De Wet van 15 april 2018 die het ondernemingsrecht hervormde, kwalificeert de maatschap vanaf 1 november 2018 als een ‘onderneming’. Een rechtstreeks gevolg hiervan is dat elke maatschap zich verplicht in de Kruispuntbank van Ondernemingen (KBO) moet inschrijven. Bestaande maatschappen kregen hiervoor tijd tot 30 april 2019. Maatschappen die nieuw werden opgericht vanaf 1 november 2018 moeten hun KBO-inschrijving binnen de maand voltrekken.
Wij stellen vast dat ondertussen heel wat maatschappen een brief van de btw-administratie ontvingen, en dit ten gevolge van de inschrijving in de KBO en de verkrijging van een ondernemingsnummer. Van de btw-administratie krijgen deze maatschappen de mogelijkheid om binnen één maand de activatie van hun ondernemingsnummer te vragen, dan wel mee te delen waarom dit niet voor de btw geactiveerd moet worden. Deze verplichting geldt op straffe van boetes en belastingverhogingen.
Daarom: is mijn maatschap (plots) btw-plichtig?
In het Wetboek BTW (WBTW) wordt een (btw-)belastingplichtige als volgt gedefinieerd: “Eenieder die in de uitoefening van een economische activiteit geregeld en zelfstandig, met of zonder winstoogmerk, hoofdzakelijk of aanvullend, leveringen van goederen of diensten verricht die in dit Wetboek zijn omschreven, ongeacht op welke plaats de economische activiteit wordt uitgeoefend.”
Essentieel is aldus dat: 1) er een economische activiteit wordt uitgeoefend; 2) op een geregelde wijze; 3) en zelfstandig; 4) dewelke de levering van goederen of het verrichten van diensten (zoals in het WBTW omschreven) tot voorwerp heeft. Irrelevant is of de activiteit met winstoogmerk wordt uitgeoefend en of zij hoofdzakelijk of aanvullend van aard is.
Maatschappen gebruikt in het kader van successie- en familiale planning moeten echter worden onderscheiden van de doorsnee vennootschap. Ze fungeren als controlevehikel voor het ingebrachte familiale vermogen. Vaak kunnen hun activiteiten worden teruggebracht tot het beheren en beleggen van het ingebrachte roerend vermogen, waardoor zij interesten en dividenden, alsook meer- en minderwaarden zullen realiseren. Sommige maatschappen bezitten aandelen van een operationele vennootschap, die onder meer dividenden uitkeert of eventueel een kapitaalvermindering doorvoert. In elk geval onthouden deze maatschappen zelf zich van enige handelsactiviteit.

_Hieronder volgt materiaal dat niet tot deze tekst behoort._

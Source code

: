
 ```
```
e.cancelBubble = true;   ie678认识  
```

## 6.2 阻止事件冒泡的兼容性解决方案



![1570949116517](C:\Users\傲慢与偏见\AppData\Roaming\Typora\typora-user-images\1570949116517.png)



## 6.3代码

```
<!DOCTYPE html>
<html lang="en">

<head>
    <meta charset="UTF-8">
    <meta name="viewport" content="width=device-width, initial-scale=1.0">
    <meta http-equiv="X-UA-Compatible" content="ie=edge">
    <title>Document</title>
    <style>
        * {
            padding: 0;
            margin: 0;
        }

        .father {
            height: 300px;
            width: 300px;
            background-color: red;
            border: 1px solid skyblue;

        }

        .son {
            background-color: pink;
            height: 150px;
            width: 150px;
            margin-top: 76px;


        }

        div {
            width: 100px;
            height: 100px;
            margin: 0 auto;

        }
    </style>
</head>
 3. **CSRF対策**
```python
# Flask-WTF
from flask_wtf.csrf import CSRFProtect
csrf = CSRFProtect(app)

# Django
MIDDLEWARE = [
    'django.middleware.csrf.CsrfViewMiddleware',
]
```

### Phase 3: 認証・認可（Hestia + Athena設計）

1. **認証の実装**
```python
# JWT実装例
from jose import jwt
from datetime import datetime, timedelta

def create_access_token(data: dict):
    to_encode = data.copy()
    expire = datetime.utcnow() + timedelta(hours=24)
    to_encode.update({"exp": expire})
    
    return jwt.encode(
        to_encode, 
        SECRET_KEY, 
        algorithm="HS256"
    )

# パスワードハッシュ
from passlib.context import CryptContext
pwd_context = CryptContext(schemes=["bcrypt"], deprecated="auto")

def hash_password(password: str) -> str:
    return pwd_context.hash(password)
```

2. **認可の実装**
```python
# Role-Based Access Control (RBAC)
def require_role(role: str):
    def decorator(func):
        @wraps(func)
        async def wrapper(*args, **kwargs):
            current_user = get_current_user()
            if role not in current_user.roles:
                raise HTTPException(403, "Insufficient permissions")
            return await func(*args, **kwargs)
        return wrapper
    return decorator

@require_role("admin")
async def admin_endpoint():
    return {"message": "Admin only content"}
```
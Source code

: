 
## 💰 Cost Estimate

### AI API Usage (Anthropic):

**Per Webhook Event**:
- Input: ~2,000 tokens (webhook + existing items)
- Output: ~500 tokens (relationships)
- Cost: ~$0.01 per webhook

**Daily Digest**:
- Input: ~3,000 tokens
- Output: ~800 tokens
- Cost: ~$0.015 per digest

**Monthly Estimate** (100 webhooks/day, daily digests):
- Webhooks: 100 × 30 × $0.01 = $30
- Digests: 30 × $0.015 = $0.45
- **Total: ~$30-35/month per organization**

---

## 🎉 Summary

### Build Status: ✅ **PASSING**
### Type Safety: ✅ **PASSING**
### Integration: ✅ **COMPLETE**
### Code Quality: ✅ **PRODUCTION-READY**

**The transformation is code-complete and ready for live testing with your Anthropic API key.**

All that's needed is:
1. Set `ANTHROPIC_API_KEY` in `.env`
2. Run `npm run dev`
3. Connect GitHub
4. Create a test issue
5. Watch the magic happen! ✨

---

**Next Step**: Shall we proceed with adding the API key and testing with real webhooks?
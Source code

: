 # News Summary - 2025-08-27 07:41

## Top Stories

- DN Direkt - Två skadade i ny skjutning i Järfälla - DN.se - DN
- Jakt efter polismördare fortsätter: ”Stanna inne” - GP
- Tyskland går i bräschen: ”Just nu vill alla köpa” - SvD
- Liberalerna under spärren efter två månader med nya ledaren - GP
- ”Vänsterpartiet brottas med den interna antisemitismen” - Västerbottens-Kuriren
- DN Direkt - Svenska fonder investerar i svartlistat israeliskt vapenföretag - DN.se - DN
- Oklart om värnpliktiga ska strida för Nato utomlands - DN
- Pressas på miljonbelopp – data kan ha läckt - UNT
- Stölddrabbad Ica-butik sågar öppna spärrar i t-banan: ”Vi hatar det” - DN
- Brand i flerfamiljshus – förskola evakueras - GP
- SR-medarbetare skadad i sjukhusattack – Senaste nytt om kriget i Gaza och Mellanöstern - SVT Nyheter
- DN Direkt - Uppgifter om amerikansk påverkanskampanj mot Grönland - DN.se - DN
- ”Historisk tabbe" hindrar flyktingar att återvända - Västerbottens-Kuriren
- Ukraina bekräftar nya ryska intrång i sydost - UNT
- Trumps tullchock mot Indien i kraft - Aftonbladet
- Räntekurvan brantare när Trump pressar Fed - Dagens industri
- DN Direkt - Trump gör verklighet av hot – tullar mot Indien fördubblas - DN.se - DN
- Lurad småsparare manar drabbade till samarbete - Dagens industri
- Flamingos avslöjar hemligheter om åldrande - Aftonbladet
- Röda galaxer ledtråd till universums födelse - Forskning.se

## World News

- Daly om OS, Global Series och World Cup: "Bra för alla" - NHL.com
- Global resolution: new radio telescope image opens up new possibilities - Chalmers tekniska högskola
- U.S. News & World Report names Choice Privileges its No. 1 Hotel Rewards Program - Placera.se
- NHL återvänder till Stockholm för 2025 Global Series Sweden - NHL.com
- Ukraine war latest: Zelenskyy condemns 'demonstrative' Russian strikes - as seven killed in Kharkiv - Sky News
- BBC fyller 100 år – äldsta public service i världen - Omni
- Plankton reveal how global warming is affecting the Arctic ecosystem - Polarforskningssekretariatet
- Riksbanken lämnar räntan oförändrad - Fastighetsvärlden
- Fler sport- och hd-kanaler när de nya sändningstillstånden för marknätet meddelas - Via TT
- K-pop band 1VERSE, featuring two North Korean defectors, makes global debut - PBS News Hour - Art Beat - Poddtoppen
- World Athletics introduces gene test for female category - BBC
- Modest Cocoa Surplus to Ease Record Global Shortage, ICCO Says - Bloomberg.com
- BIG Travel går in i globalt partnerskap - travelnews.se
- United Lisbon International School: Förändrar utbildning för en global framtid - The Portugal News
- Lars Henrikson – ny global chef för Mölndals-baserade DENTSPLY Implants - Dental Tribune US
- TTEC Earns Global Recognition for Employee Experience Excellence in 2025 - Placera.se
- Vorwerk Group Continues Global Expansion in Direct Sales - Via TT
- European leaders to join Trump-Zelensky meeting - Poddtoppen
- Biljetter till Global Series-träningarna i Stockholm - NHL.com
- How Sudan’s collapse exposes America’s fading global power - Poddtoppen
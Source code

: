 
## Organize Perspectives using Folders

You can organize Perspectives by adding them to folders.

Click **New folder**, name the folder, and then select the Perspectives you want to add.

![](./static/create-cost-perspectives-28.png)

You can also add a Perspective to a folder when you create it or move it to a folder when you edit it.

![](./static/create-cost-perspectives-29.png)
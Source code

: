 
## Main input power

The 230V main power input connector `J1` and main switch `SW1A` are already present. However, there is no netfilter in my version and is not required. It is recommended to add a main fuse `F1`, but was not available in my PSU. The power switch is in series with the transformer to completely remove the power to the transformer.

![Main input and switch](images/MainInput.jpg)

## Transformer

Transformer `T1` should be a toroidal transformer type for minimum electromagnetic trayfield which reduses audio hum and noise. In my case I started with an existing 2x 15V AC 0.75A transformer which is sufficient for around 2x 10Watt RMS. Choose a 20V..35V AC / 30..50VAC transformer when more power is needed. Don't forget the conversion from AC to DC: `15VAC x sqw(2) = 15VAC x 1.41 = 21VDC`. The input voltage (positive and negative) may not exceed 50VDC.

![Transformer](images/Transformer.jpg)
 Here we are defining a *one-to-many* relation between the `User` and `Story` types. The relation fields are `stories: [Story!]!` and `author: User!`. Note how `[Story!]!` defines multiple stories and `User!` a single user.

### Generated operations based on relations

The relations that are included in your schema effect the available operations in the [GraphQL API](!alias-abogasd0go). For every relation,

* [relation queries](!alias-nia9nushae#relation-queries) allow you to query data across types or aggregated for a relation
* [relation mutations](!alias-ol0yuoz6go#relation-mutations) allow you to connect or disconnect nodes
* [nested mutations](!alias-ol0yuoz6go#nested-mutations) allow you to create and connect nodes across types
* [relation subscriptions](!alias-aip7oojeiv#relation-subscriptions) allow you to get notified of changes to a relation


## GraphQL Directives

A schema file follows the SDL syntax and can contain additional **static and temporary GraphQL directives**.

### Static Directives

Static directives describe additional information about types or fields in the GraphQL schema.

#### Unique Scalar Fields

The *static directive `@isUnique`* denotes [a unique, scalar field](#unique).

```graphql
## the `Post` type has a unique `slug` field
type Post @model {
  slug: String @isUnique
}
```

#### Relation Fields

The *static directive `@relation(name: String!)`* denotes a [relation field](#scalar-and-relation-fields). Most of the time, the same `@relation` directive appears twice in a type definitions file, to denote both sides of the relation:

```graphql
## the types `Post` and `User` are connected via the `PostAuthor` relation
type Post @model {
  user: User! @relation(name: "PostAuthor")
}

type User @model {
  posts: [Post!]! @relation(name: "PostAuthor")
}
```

Wij besluiten dat er in dergelijk geval geen sprake is van enige dienstverrichting. Er zijn bovendien geen afnemers. Ook het houden van aandelen en bijgevolg fungeren als een holdingvennootschap geeft per definitie geen aanleiding tot de uitoefening van een economische activiteit. Enkel moedervennootschappen die een bepaalde vorm van ‘inmenging in het beheer’ ten aanzien van hun dochters vertonen (zoals verhuur van een gebouw of management prestaties) leiden tot een (gedeeltelijke) belastingplicht.
Hoe moet ik antwoorden?
In haar schrijven laat de btw-administratie de maatschap de mogelijkheid om binnen één maand de activatie van hun ondernemingsnummer te vragen, dan wel mee te delen waarom dit niet voor de btw geactiveerd moet worden, en dit op straffe van boetes en belastingverhogingen.
Het is daarom van belang om de btw-administratie binnen een termijn van één maand te melden dat de maatschap geen activatie van haar ondernemingsnummer behoeft, omdat ze geen economische activiteit uitoefent en aldus niet als btw-belastingplichtige kwalificeert.